START DATASET RECORDS
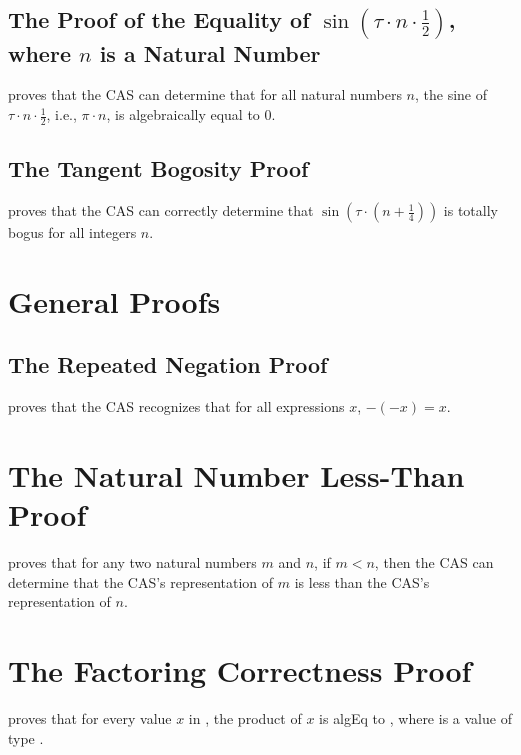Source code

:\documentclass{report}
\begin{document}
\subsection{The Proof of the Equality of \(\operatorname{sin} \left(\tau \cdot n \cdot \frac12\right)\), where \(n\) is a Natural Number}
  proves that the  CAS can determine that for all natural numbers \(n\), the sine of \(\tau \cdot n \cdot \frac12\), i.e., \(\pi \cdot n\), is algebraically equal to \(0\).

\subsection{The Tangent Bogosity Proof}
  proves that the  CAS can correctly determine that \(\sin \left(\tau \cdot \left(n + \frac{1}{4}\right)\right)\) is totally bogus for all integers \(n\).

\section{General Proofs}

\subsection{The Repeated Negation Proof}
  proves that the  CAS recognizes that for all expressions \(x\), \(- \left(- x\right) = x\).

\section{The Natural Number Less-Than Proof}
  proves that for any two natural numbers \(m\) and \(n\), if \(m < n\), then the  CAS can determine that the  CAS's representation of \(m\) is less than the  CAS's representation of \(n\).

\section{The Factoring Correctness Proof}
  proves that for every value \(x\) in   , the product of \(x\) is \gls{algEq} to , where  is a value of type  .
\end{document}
END DATASET RECORDS
Copy out, from the listing above, every line that contains the string "determine".

  proves that the  CAS can determine that for all natural numbers \(n\), the sine of \(\tau \cdot n \cdot \frac12\), i.e., \(\pi \cdot n\), is algebraically equal to \(0\).
  proves that the  CAS can correctly determine that \(\sin \left(\tau \cdot \left(n + \frac{1}{4}\right)\right)\) is totally bogus for all integers \(n\).
  proves that for any two natural numbers \(m\) and \(n\), if \(m < n\), then the  CAS can determine that the  CAS's representation of \(m\) is less than the  CAS's representation of \(n\).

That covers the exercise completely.